A bill that would allow concealed carry without a permit under most circumstances came one step closer to becoming law Wednesday, passing its second reading in the N.C. House 65-54.
House Bill 746 will face a third reading in the House before heading to the Senate. If passed there, it will go to Gov. Roy Cooper’s desk for his signature of veto.
But Wednesday’s vote in the House was a sign of discomfort with the bill that crosses party lines. The vote in that chamber indicated there is not a substantial enough majority to sustain a veto, should the governor reject the measure.
The controversial bill has been opposed by even prominent conservative sheriffs , the Fraternal Order of Police and the North Carolina Association of Chiefs of Police. Polls indicate most voters oppose it. And both Democratic and Republican lawmakers expressed their concerns during Wednesday’s debate.
Rep. John Faircloth (R-Guilford) read a letter from the chief of police in High Point, a position Faircloth himself held for 17 years. The chief expressed the concern, shared by Faircloth, that under the new bill no mandatory safety training would be required for concealed carry beginning at age 18. State approved training is required under the system now in place, in which county sheriffs vet concealed carry applications.
Faircloth said the bill needs more work, “especially in the area of requiring some kind of training.”
House Minority Leader Darren Jackson (D-Wake) agreed, saying it simply doesn’t make sense to let 18-year-olds carry concealed handguns without training.
Jackson said he has heard the reply from GOP colleagues that 18-year-olds can serve in the armed forces, but said he doubts new recruits are given a gun on the first day and told to walk downtown with it in their pocket.

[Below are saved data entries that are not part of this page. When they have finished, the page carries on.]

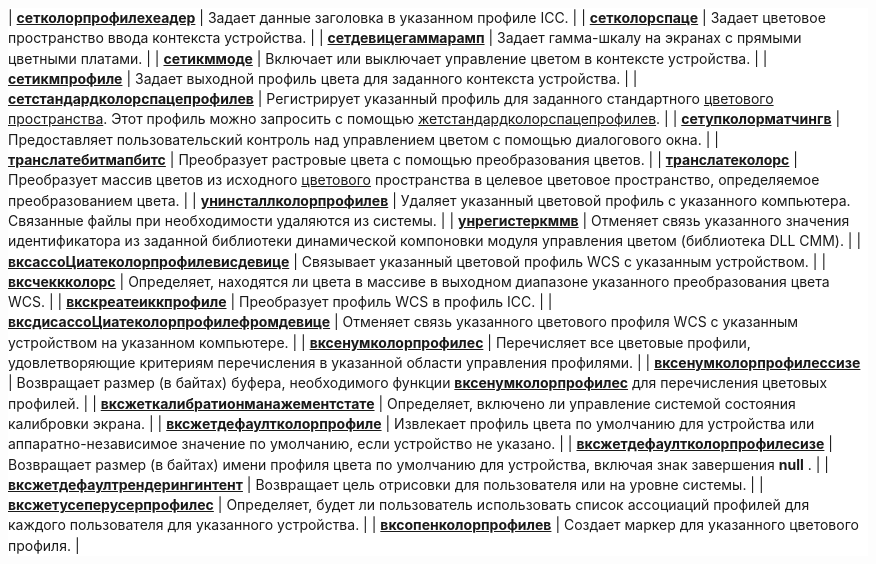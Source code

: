 | [**сетколорпрофилехеадер**](/windows/win32/api/icm/nf-icm-setcolorprofileheader) | Задает данные заголовка в указанном профиле ICC. |
| [**сетколорспаце**](/windows/desktop/api/Wingdi/nf-wingdi-setcolorspace)                                                 | Задает цветовое пространство ввода контекста устройства.                                                                                                           |
| [**сетдевицегаммарамп**](/windows/desktop/api/Wingdi/nf-wingdi-setdevicegammaramp)                                       | Задает гамма-шкалу на экранах с прямыми цветными платами.                                                                                                  |
| [**сетикммоде**](/windows/desktop/api/Wingdi/nf-wingdi-seticmmode)                                                       | Включает или выключает управление цветом в контексте устройства.                                                                                                |
| [**сетикмпрофиле**](/windows/desktop/api/Wingdi/nf-wingdi-seticmprofilea)                                                 | Задает выходной профиль цвета для заданного контекста устройства.                                                                                            |
| [**сетстандардколорспацепрофилев**](/windows/win32/api/icm/nf-icm-setstandardcolorspaceprofilew) | Регистрирует указанный профиль для заданного стандартного [цветового пространства](c.md). Этот профиль можно запросить с помощью [жетстандардколорспацепрофилев](/windows/win32/api/icm/nf-icm-getstandardcolorspaceprofilew). |
| [**сетупколорматчингв**](/windows/win32/api/icm/nf-icm-setupcolormatchingw)                                       | Предоставляет пользовательский контроль над управлением цветом с помощью диалогового окна.                                                                                  |
| [**транслатебитмапбитс**](/windows/win32/api/icm/nf-icm-translatebitmapbits)                                     | Преобразует растровые цвета с помощью преобразования цветов.                                                                                                      |
| [**транслатеколорс**](/windows/win32/api/icm/nf-icm-translatecolors) | Преобразует массив цветов из исходного [цветового](c.md) пространства в целевое цветовое пространство, определяемое преобразованием цвета. |
| [**унинсталлколорпрофилев**](/windows/win32/api/icm/nf-icm-uninstallcolorprofilew) | Удаляет указанный цветовой профиль с указанного компьютера. Связанные файлы при необходимости удаляются из системы. |
| [**унрегистеркммв**](/windows/win32/api/icm/nf-icm-unregistercmmw) | Отменяет связь указанного значения идентификатора из заданной библиотеки динамической компоновки модуля управления цветом (библиотека DLL CMM). |
| [**вксассоЦиатеколорпрофилевисдевице**](/windows/win32/api/icm/nf-icm-wcsassociatecolorprofilewithdevice)       | Связывает указанный цветовой профиль WCS с указанным устройством.                                                                                    |
| [**вксчеккколорс**](/windows/win32/api/icm/nf-icm-wcsassociatecolorprofilewithdevice)                                               | Определяет, находятся ли цвета в массиве в выходном диапазоне указанного преобразования цвета WCS.                                            |
| [**вкскреатеиккпрофиле**](/windows/win32/api/icm/nf-icm-wcscreateiccprofile)                                     | Преобразует профиль WCS в профиль ICC.                                                                                                          |
| [**вксдисассоЦиатеколорпрофилефромдевице**](/windows/win32/api/icm/nf-icm-wcsdisassociatecolorprofilefromdevice) | Отменяет связь указанного цветового профиля WCS с указанным устройством на указанном компьютере.                                                         |
| [**вксенумколорпрофилес**](/windows/win32/api/icm/nf-icm-wcsenumcolorprofiles)                                   | Перечисляет все цветовые профили, удовлетворяющие критериям перечисления в указанной области управления профилями.                                       |
| [**вксенумколорпрофилессизе**](/windows/win32/api/icm/nf-icm-wcsenumcolorprofilessize) | Возвращает размер (в байтах) буфера, необходимого функции [**вксенумколорпрофилес**](/windows/win32/api/icm/nf-icm-wcsenumcolorprofiles) для перечисления цветовых профилей. |
| [**вксжеткалибратионманажементстате**](/windows/win32/api/icm/nf-icm-wcsgetcalibrationmanagementstate) | Определяет, включено ли управление системой состояния калибровки экрана.                                                                    |
| [**вксжетдефаултколорпрофиле**](/windows/win32/api/icm/nf-icm-wcsgetdefaultcolorprofile) | Извлекает профиль цвета по умолчанию для устройства или аппаратно-независимое значение по умолчанию, если устройство не указано.                                  |
| [**вксжетдефаултколорпрофилесизе**](/windows/win32/api/icm/nf-icm-wcsgetdefaultcolorprofilesize) | Возвращает размер (в байтах) имени профиля цвета по умолчанию для устройства, включая знак завершения **null** .                                       |
| [**вксжетдефаултрендерингинтент**](/windows/win32/api/icm/nf-icm-wcsgetdefaultrenderingintent) | Возвращает цель отрисовки для пользователя или на уровне системы.                                                                                                    |
| [**вксжетусеперусерпрофилес**](/windows/win32/api/icm/nf-icm-wcsgetdefaultrenderingintent) | Определяет, будет ли пользователь использовать список ассоциаций профилей для каждого пользователя для указанного устройства.                                          |
| [**вксопенколорпрофилев**](/windows/win32/api/icm/nf-icm-wcsopencolorprofilew) | Создает маркер для указанного цветового профиля.                                                                                                       |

But the bill’s primary sponsor, Rep. Chris Millis (R-Pender) answered the criticisms by repeatedly calling the measure a “common sense” bill that would simply assure the law is the same for concealed carry as for open carry across the state.
Millis said he believes law enforcement opposition to the bill – which includes the North Carolina Association of Police Chiefs and some of the longest serving and most popular GOP sheriffs in the state – has been driven by misinformation. Once he has been able to tell sheriffs and what is actually in the bill they mostly agree with it, Millis said.
In interviews with N.C. Policy Watch this week several sheriffs – including Guilford County Sheriff BJ Barnes and Sheriff Sam Page of Rockingham County – expressed problems with the bill. Wake County Sheriff Donnie Harrison also came out in opposition this week. All three men, each a conservative Republican, showed extensive knowledge of the bill and were able to quote specifics from its text and recommend amendments to improve the bill.
Millis asserted that just as many law enforcement officials support the bill as oppose it, but did not name any individual or organization to support that claim.
Democrats in the House offered a series of amendments to the bill addressing everything from the age of those who can carry concealed without a permit to proximity to alcohol and barring those with histories of domestic violence from carrying concealed. Each was either defeated or tabled without debate or consideration.